Hi all,
I am trying to update my .fam file with newly acquired phenotypes for my subjects, but am running into a few problems.
I am trying to use plink 2 to update these phenotypes listed in a txt file. Few column examples of format of txt file:
FID IID HC MDD PTSD Bipolar
82 PB001 MDD
3 PB005 MDD
I am trying to update my .fam file phenotype column using this plink2 scirpt:
plink2 --bfile chr1_ped --no-fid --pheno phenoPRS6_widFID.txt --pheno-name
I used --no-fid as my .fam file is using subject ID's as FIDs. Example of format of .fam file:
1_PB068 1_PB068 0 0 0 -9
1_PB286 1_PB286 0 0 0 -9
2_PB039 2_PB039 0 0 0 -9
This error was obtained upon running plink2:
Error: No entries in phenoPRS6_widFID.txt correspond to loaded sample IDs.
and I'm sure this error is occuring because my .fam file is using subject ID's as FIDs and also the format of subject ID is #_subjectID. See example of .fam format above.
Questions:
- What's the best way I can update my subject IDs excluding the #_ ?
- How then can I update my fiid's to match the FID's in the txt pheno file?
- Should my script to update phenotypes work after fixing these two columns? If not, what should I change in the script?

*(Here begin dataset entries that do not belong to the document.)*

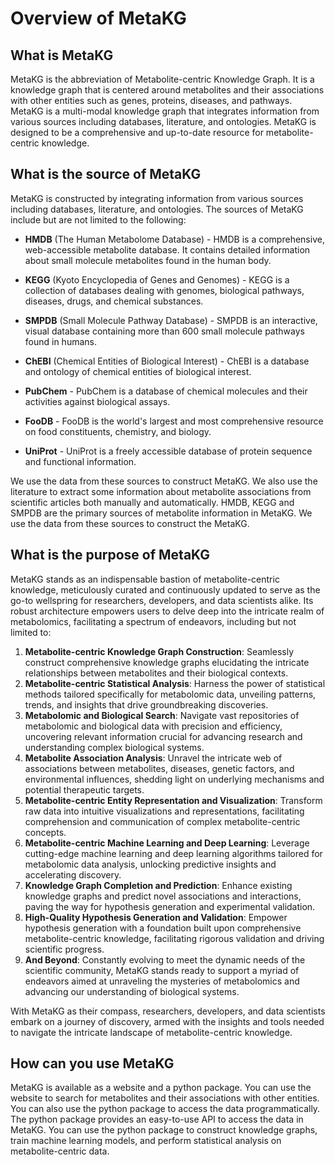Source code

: # Overview of MetaKG



## What is MetaKG

MetaKG is the abbreviation of Metabolite-centric Knowledge Graph. It is a knowledge graph that is centered around metabolites and their associations with other entities such as genes, proteins, diseases, and pathways. MetaKG is a multi-modal knowledge graph that integrates information from various sources including databases, literature, and ontologies. MetaKG is designed to be a comprehensive and up-to-date resource for metabolite-centric knowledge.

## What is the source of MetaKG

MetaKG is constructed by integrating information from various sources including databases, literature, and ontologies. The sources of MetaKG include but are not limited to the following:
- **HMDB** (The Human Metabolome Database) - HMDB is a comprehensive, web-accessible metabolite database. It contains detailed information about small molecule metabolites found in the human body.
  
- **KEGG** (Kyoto Encyclopedia of Genes and Genomes) - KEGG is a collection of databases dealing with genomes, biological pathways, diseases, drugs, and chemical substances.
  
- **SMPDB** (Small Molecule Pathway Database) - SMPDB is an interactive, visual database containing more than 600 small molecule pathways found in humans.
  
- **ChEBI** (Chemical Entities of Biological Interest) - ChEBI is a database and ontology of chemical entities of biological interest.
  
- **PubChem** - PubChem is a database of chemical molecules and their activities against biological assays.
  
- **FooDB** - FooDB is the world's largest and most comprehensive resource on food constituents, chemistry, and biology.
  
- **UniProt** - UniProt is a freely accessible database of protein sequence and functional information.

We use the data from these sources to construct MetaKG. We also use the literature to extract some information about metabolite associations from scientific articles both manually and automatically. HMDB, KEGG and SMPDB are the primary sources of metabolite information in MetaKG. We use the data from these sources to construct the MetaKG.

## What is the purpose of MetaKG

MetaKG stands as an indispensable bastion of metabolite-centric knowledge, meticulously curated and continuously updated to serve as the go-to wellspring for researchers, developers, and data scientists alike. Its robust architecture empowers users to delve deep into the intricate realm of metabolomics, facilitating a spectrum of endeavors, including but not limited to:

1. **Metabolite-centric Knowledge Graph Construction**: Seamlessly construct comprehensive knowledge graphs elucidating the intricate relationships between metabolites and their biological contexts.
2. **Metabolite-centric Statistical Analysis**: Harness the power of statistical methods tailored specifically for metabolomic data, unveiling patterns, trends, and insights that drive groundbreaking discoveries.
3. **Metabolomic and Biological Search**: Navigate vast repositories of metabolomic and biological data with precision and efficiency, uncovering relevant information crucial for advancing research and understanding complex biological systems.
4. **Metabolite Association Analysis**: Unravel the intricate web of associations between metabolites, diseases, genetic factors, and environmental influences, shedding light on underlying mechanisms and potential therapeutic targets.
5. **Metabolite-centric Entity Representation and Visualization**: Transform raw data into intuitive visualizations and representations, facilitating comprehension and communication of complex metabolite-centric concepts.
6. **Metabolite-centric Machine Learning and Deep Learning**: Leverage cutting-edge machine learning and deep learning algorithms tailored for metabolomic data analysis, unlocking predictive insights and accelerating discovery.
7. **Knowledge Graph Completion and Prediction**: Enhance existing knowledge graphs and predict novel associations and interactions, paving the way for hypothesis generation and experimental validation.
8. **High-Quality Hypothesis Generation and Validation**: Empower hypothesis generation with a foundation built upon comprehensive metabolite-centric knowledge, facilitating rigorous validation and driving scientific progress.
9. **And Beyond**: Constantly evolving to meet the dynamic needs of the scientific community, MetaKG stands ready to support a myriad of endeavors aimed at unraveling the mysteries of metabolomics and advancing our understanding of biological systems.

With MetaKG as their compass, researchers, developers, and data scientists embark on a journey of discovery, armed with the insights and tools needed to navigate the intricate landscape of metabolite-centric knowledge.

## How can you use MetaKG

MetaKG is available as a website and a python package. You can use the website to search for metabolites and their associations with other entities. You can also use the python package to access the data programmatically. The python package provides an easy-to-use API to access the data in MetaKG. You can use the python package to construct knowledge graphs, train machine learning models, and perform statistical analysis on metabolite-centric data.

- Does Plink2 truly work on categorical phenotypes using plink2 work? Do phenoytpes in fact have to be listed as numerical (despite the guide saying it can be categorical?)

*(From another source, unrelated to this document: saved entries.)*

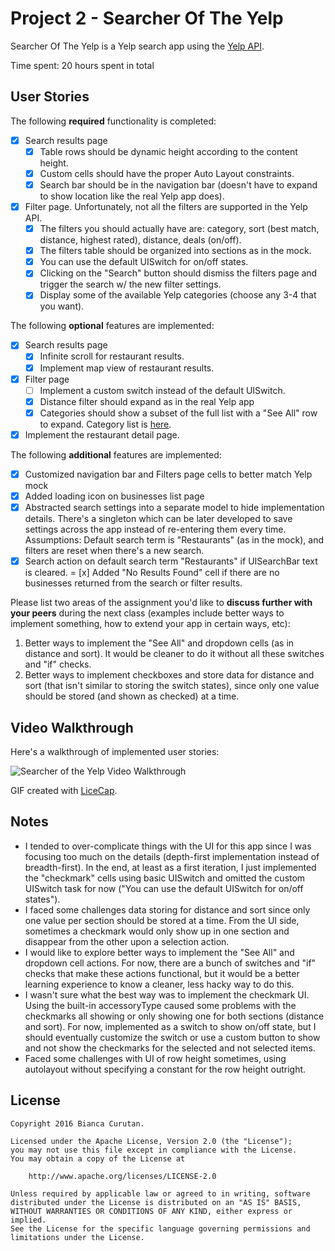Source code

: # Project 2 - Searcher Of The Yelp

Searcher Of The Yelp is a Yelp search app using the [Yelp API](http://www.yelp.com/developers/documentation/v2/search_api).

Time spent: 20 hours spent in total

## User Stories

The following **required** functionality is completed:

- [x] Search results page
   - [x] Table rows should be dynamic height according to the content height.
   - [x] Custom cells should have the proper Auto Layout constraints.
   - [x] Search bar should be in the navigation bar (doesn't have to expand to show location like the real Yelp app does).
- [x] Filter page. Unfortunately, not all the filters are supported in the Yelp API.
   - [x] The filters you should actually have are: category, sort (best match, distance, highest rated), distance, deals (on/off).
   - [x] The filters table should be organized into sections as in the mock.
   - [x] You can use the default UISwitch for on/off states.
   - [x] Clicking on the "Search" button should dismiss the filters page and trigger the search w/ the new filter settings.
   - [x] Display some of the available Yelp categories (choose any 3-4 that you want).

The following **optional** features are implemented:

- [x] Search results page
   - [x] Infinite scroll for restaurant results.
   - [x] Implement map view of restaurant results.
- [x] Filter page
   - [ ] Implement a custom switch instead of the default UISwitch.
   - [x] Distance filter should expand as in the real Yelp app
   - [x] Categories should show a subset of the full list with a "See All" row to expand. Category list is [here](http://www.yelp.com/developers/documentation/category_list).
- [x] Implement the restaurant detail page.

The following **additional** features are implemented:

- [x] Customized navigation bar and Filters page cells to better match Yelp mock
- [x] Added loading icon on businesses list page
- [x] Abstracted search settings into a separate model to hide implementation details. There's a singleton which can be later developed to save settings across the app instead of re-entering them every time. Assumptions: Default search term is "Restaurants" (as in the mock), and filters are reset when there's a new search.
- [x] Search action on default search term "Restaurants" if UISearchBar text is cleared.
= [x] Added "No Results Found" cell if there are no businesses returned from the search or filter results.

Please list two areas of the assignment you'd like to **discuss further with your peers** during the next class (examples include better ways to implement something, how to extend your app in certain ways, etc):

1. Better ways to implement the "See All" and dropdown cells (as in distance and sort). It would be cleaner to do it without all these switches and "if" checks.
2. Better ways to implement checkboxes and store data for distance and sort (that isn't similar to storing the switch states), since only one value should be stored (and shown as checked) at a time. 

## Video Walkthrough

Here's a walkthrough of implemented user stories:

<img src='http://i.imgur.com/WCezSt7.gif' title='Searcher of the Yelp Video Walkthrough' width='' alt='Searcher of the Yelp Video Walkthrough' />

GIF created with [LiceCap](http://www.cockos.com/licecap/).

## Notes

- I tended to over-complicate things with the UI for this app since I was focusing too much on the details (depth-first implementation instead of breadth-first). In the end, at least as a first iteration, I just implemented the "checkmark" cells using basic UISwitch and omitted the custom UISwitch task for now ("You can use the default UISwitch for on/off states").
- I faced some challenges data storing for distance and sort since only one value per section should be stored at a time. From the UI side, sometimes a checkmark would only show up in one section and disappear from the other upon a selection action.
- I would like to explore better ways to implement the "See All" and dropdown cell actions. For now, there are a bunch of switches and "if" checks that make these actions functional, but it would be a better learning experience to know a cleaner, less hacky way to do this. 
- I wasn't sure what the best way was to implement the checkmark UI. Using the built-in accessoryType caused some problems with the checkmarks all showing or only showing one for both sections (distance and sort). For now, implemented as a switch to show on/off state, but I should eventually customize the switch or use a custom button to show and not show the checkmarks for the selected and not selected items.
- Faced some challenges with UI of row height sometimes, using autolayout without specifying a constant for the row height outright. 

## License

    Copyright 2016 Bianca Curutan.

    Licensed under the Apache License, Version 2.0 (the "License");
    you may not use this file except in compliance with the License.
    You may obtain a copy of the License at

        http://www.apache.org/licenses/LICENSE-2.0

    Unless required by applicable law or agreed to in writing, software
    distributed under the License is distributed on an "AS IS" BASIS,
    WITHOUT WARRANTIES OR CONDITIONS OF ANY KIND, either express or implied.
    See the License for the specific language governing permissions and
    limitations under the License.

Lots of questions, I know. Perhaps simple answers. Please help, if you can!
Thanks.
Thank you greatly. Does Plink not have an ignore fid option? Couldn't find in my search. Otherwise, will work on trying the pgen format. Do you know switching to pgen will then cause issues when going into trying to run a covariate analysis such as this:
Can I seamessly go from pgen to PED?
plink2 --make-pgen has an option to omit the FID column from its output, and from that point on you can provide --pheno/--covar/etc. input files without an FID column when working with the dataset. What plink2 won't do is ignore a --pheno/--covar/etc. FID column you provide; it's your responsibility to provide an FID column that makes sense if you're providing one at all.
Note that this functionality requires plink 2.0. You're using plink 1.9 and referring to it as "plink2", which made sense back in the day, but now the plink 2.0 binary is named "plink2" and the plink 1.9 binary is named "plink". Incidentally, plink 2.0 --linear (actually, the flag has been renamed to --glm, but --linear will still work) is often hundreds or even thousands of times faster than plink 1.9 --linear.

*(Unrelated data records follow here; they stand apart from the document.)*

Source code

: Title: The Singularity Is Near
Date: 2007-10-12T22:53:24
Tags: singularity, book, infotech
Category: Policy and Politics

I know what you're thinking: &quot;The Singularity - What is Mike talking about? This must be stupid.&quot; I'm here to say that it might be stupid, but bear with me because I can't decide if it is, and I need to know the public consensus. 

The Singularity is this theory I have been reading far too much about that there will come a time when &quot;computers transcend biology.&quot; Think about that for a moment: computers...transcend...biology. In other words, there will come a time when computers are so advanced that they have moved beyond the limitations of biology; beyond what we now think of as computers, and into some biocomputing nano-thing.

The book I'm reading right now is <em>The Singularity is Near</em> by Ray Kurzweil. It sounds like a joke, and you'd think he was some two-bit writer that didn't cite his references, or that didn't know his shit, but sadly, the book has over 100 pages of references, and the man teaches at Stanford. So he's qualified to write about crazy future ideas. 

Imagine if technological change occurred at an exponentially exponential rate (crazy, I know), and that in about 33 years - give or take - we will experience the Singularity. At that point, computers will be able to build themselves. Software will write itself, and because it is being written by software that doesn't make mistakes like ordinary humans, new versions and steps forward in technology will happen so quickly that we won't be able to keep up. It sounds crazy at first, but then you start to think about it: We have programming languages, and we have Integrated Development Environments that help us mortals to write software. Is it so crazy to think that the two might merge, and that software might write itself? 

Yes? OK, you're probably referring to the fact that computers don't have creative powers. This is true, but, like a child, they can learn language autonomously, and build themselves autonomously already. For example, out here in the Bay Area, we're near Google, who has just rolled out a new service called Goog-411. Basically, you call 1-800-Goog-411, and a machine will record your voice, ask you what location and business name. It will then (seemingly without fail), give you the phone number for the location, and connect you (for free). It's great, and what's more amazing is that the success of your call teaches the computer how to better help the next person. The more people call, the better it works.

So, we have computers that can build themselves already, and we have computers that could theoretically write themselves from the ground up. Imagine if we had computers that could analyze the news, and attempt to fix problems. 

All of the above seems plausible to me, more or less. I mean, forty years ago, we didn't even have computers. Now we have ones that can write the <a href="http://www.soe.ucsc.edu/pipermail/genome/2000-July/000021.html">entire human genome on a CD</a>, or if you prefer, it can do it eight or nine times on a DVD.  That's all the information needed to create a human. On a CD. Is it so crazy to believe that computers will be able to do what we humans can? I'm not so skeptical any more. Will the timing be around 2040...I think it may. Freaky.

The ability to "seamlessly go from pgen to PED", or vice versa, has been DELIBERATELY EXCLUDED from all plink 2.0 builds so far. PED is an inefficient format that has been obsolete for around a decade; VCF has become the standard text interchange format. PED has essentially no place in new scripts, or even most older scripts that are worth maintaining. If PED still has a place in your workflow, stick to plink 1.9, and just zero out the FID columns in all the files you provide to plink.
(You can seamlessly go from pgen to plink .bed, of course.)